SAFRA KESESİ İLTİHABI TEDAVİSİ


Akut kolesistit hastaları genellikle teşhisin ardından hastaneye yatırılır ve gözlem altında tutulur. Safra kesesi sindirim sisteminin bir parçası olduğundan ağızdan beslenmenin kesilmesi safra kesesinin dinlenmesine yardımcı olacaktır. Bu nedenle hastalarda yatış sürecinde intravenöz (damar yoluyla) olarak sıvı ve besin gereksinimi karşılanır. Yaşanan karın ağrılarının azaltılabilmesi ve enfeksiyonla mücadele amacıyla ağrı kesici ilaçlar ile antibiyotik uygulamaları genellikle önerilir. Kolesistitin tekrar etmesi halinde hekimler tarafından genellikle cerrahi operasyon yardımıyla safra kesesinin alınması önerilir. Günümüzde gelişen tıbbi teknolojilerle birlikte bu operasyonlar, uygun hastalarda laparoskopik olarak (kapalı yöntemle) uygulanır. Fakat bazı hastalarda safra kesesinin durumu ve hastanın anatomik yapısına bağlı olarak açık operasyonların da yapılması gerekebilir. Safra kesesinin alınması ameliyatı kolesistektomi olarak adlandırılır.  İnsanlarda safra kesesi olmadan da besinler normal şekilde sindirilebilir.
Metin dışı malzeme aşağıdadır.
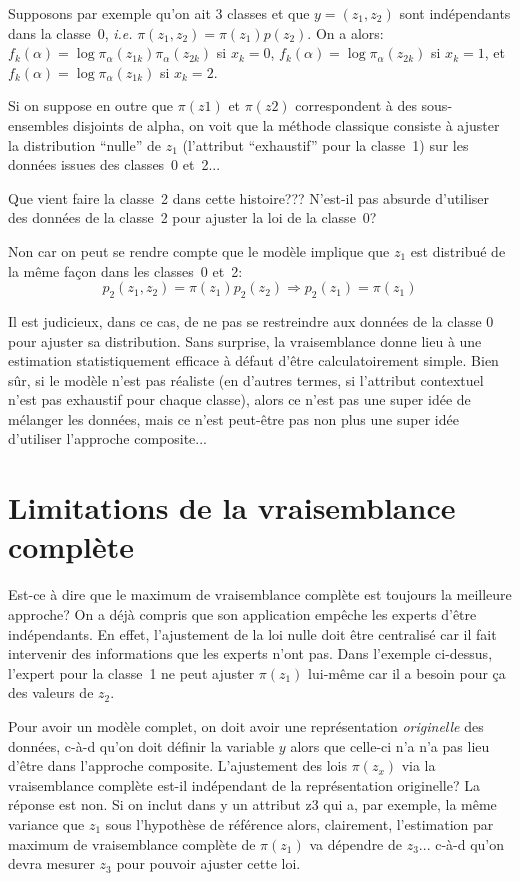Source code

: \documentclass{article}
\begin{document}
Supposons par exemple qu'on ait 3 classes et que $y = (z_1, z_2)$ sont ind\'ependants dans la classe~0, {\em i.e.} $\pi(z_1, z_2) = \pi(z_1)p(z_2)$. On a alors: $f_k(\alpha) = \log \pi_\alpha(z_{1k})\pi_\alpha(z_{2k})$ si $x_k=0$, $f_k(\alpha) = \log \pi_\alpha(z_{2k})$ si $x_k=1$,  et $f_k(\alpha) = \log \pi_\alpha(z_{1k})$ si $x_k=2$.

Si on suppose en outre que $\pi(z1)$ et $\pi(z2)$ correspondent \`a des sous-ensembles disjoints de alpha, on voit que la m\'ethode classique consiste \`a ajuster la distribution ``nulle'' de $z_1$ (l'attribut ``exhaustif'' pour la classe~1) sur les donn\'ees issues des classes~0 et~2... 

Que vient faire la classe~2 dans cette histoire??? N'est-il pas absurde d'utiliser des donn\'ees de la classe~2 pour ajuster la loi de la classe~0? 

Non car on peut se rendre compte que le mod\`ele implique que $z_1$ est distribu\'e de la m\^eme fa\c{c}on dans les classes~0 et~2: 
$$
p_2(z_1, z_2) = \pi(z_1) p_2(z_2) 
\Rightarrow 
p_2(z_1) = \pi(z_1)
$$ 

Il est judicieux, dans ce cas, de ne pas se restreindre aux donn\'ees de la classe 0 pour ajuster sa distribution. Sans surprise, la vraisemblance donne lieu \`a une estimation statistiquement efficace \`a d\'efaut d'\^etre calculatoirement simple. Bien s\^ur, si le mod\`ele n'est pas r\'ealiste (en d'autres termes, si l'attribut contextuel n'est pas exhaustif pour chaque classe), alors ce n'est pas une super id\'ee de m\'elanger les donn\'ees, mais ce n'est peut-\^etre pas non plus une super id\'ee d'utiliser l'approche composite... 


\section{Limitations de la vraisemblance compl\`ete}

Est-ce \`a dire que le maximum de vraisemblance compl\`ete est toujours la meilleure approche? On a d\'ej\`a compris que son application emp\^eche les experts d'\^etre ind\'ependants. En effet, l'ajustement de la loi nulle doit \^etre centralis\'e car il fait intervenir des informations que les experts n'ont pas. Dans l'exemple ci-dessus, l'expert pour la classe~1 ne peut ajuster $\pi(z_1)$ lui-m\^eme car il a besoin pour \c{c}a des valeurs de $z_2$. 

Pour avoir un mod\`ele complet, on doit avoir une repr\'esentation {\em originelle} des donn\'ees, c-\`a-d qu'on doit d\'efinir la variable $y$ alors que celle-ci n'a n'a pas lieu d'\^etre dans l'approche composite. L'ajustement des lois $\pi(z_x)$ via la vraisemblance compl\`ete est-il ind\'ependant de la repr\'esentation originelle? La r\'eponse est non. Si on inclut dans y un attribut z3 qui a, par exemple, la m\^eme variance que $z_1$ sous l'hypoth\`ese de r\'ef\'erence alors, clairement, l'estimation par maximum de vraisemblance compl\`ete de $\pi(z_1)$ va d\'ependre de $z_3$... c-\`a-d qu'on devra mesurer $z_3$ pour pouvoir ajuster cette loi. 
\end{document}
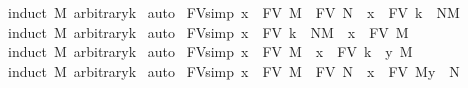 \begin{isabellebody}
%
\isadelimproof
%
\endisadelimproof
%
\isatagproof
{}\isamarkupfalse%
\ {\isacharparenleft}induct\ M\ arbitrary{\isacharcolon}k{\isacharparenright}\isanewline
{}\isamarkupfalse%
\ auto%
\endisatagproof
{\isafoldproof}%
%
\isadelimproof
\isanewline
%
\endisadelimproof
\isanewline
{}\isamarkupfalse%
\ FV{\isacharunderscore}simp{}{\isacharcolon}\ {\isachardoublequoteopen}x\ {\isasymnotin}\ FV\ M\ {\isasymunion}\ FV\ N\ {\isasymLongrightarrow}\ x\ {\isasymnotin}\ FV\ {\isacharbraceleft}k\ {\isasymrightarrow}\ N{\isacharbraceright}M{\isachardoublequoteclose}\isanewline
%
\isadelimproof
%
\endisadelimproof
%
\isatagproof
{}\isamarkupfalse%
\ {\isacharparenleft}induct\ M\ arbitrary{\isacharcolon}k{\isacharparenright}\isanewline
{}\isamarkupfalse%
\ auto%
\endisatagproof
{\isafoldproof}%
%
\isadelimproof
\isanewline
%
\endisadelimproof
\isanewline
{}\isamarkupfalse%
\ FV{\isacharunderscore}simp{}{\isacharcolon}\ {\isachardoublequoteopen}x\ {\isasymnotin}\ FV\ {\isacharbraceleft}k\ {\isasymrightarrow}\ N{\isacharbraceright}M\ {\isasymLongrightarrow}\ x\ {\isasymnotin}\ FV\ M{\isachardoublequoteclose}\isanewline
%
\isadelimproof
%
\endisadelimproof
%
\isatagproof
{}\isamarkupfalse%
\ {\isacharparenleft}induct\ M\ arbitrary{\isacharcolon}k{\isacharparenright}\isanewline
{}\isamarkupfalse%
\ auto%
\endisatagproof
{\isafoldproof}%
%
\isadelimproof
\isanewline
%
\endisadelimproof
\isanewline
{}\isamarkupfalse%
\ FV{\isacharunderscore}simp{}{\isacharcolon}\ {\isachardoublequoteopen}x\ {\isasymnotin}\ FV\ M\ {\isasymLongrightarrow}\ x\ {\isasymnotin}\ FV\ {\isacharbraceleft}k\ {\isacharless}{\isacharminus}\ y{\isacharbraceright}\ M{\isachardoublequoteclose}\isanewline
%
\isadelimproof
%
\endisadelimproof
%
\isatagproof
{}\isamarkupfalse%
\ {\isacharparenleft}induct\ M\ arbitrary{\isacharcolon}k{\isacharparenright}\isanewline
{}\isamarkupfalse%
\ auto%
\endisatagproof
{\isafoldproof}%
%
\isadelimproof
\isanewline
%
\endisadelimproof
\isanewline
{}\isamarkupfalse%
\ FV{\isacharunderscore}simp{}{\isacharcolon}\ {\isachardoublequoteopen}x\ {\isasymnotin}\ FV\ M\ {\isasymunion}\ FV\ N\ {\isasymLongrightarrow}\ x\ {\isasymnotin}\ FV\ {\isacharparenleft}M{\isacharbrackleft}y\ {\isacharcolon}{\isacharcolon}{\isacharequal}\ N{\isacharbrackright}{\isacharparenright}{\isachardoublequoteclose}\isanewline
%
\isadelimproof
%
\endisadelimproof
%
\isatagproof
{}\isamarkupfalse%

\end{isabellebody}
Safra kesesi alınmış olan hastalarda safra ince bağırsağa doğrudan ulaşır. Fakat vücudun buna alışabilmesi açısından 2-3 ay boyunca az yağlı bir beslenme programının uygulanması gerekmektedir. Ardından ek hastalıkları olmayan bireylerde normal beslenme düzenine geçilebilir.Tedavi sürecine ek olarak akut kolesistitten korunmaya karşı da birtakım önlemler alınabilir. Fazla kilolu olmak ve obezite akut kolesistit konusunda bir risk faktörüdür. Bu nedenle kilolu bireylerin ideal kilosuna ulaşması, sağlıklı ve dengeli bir beslenme programı uygulaması hem akut hem de kronik kolesistit gelişme riskini önemli ölçüde azaltır. Hızlı kilo kayıpları da safra kesesi hastalıklarını tetikleyebildiğinden zayıflama süreci bir diyetisyen gözetiminde kişiye özel hazırlanmış beslenme programları ile bilinçli olarak sürdürülmelidir. Aynı zamanda yüksek kolesterol değerlerine sahip olan bireylerde diyet ve hekim tarafından önerilmesi halinde kolesterol düşürücü ilaçların kullanımı ile kolesistit gelişme ihtimali azaltılabilir.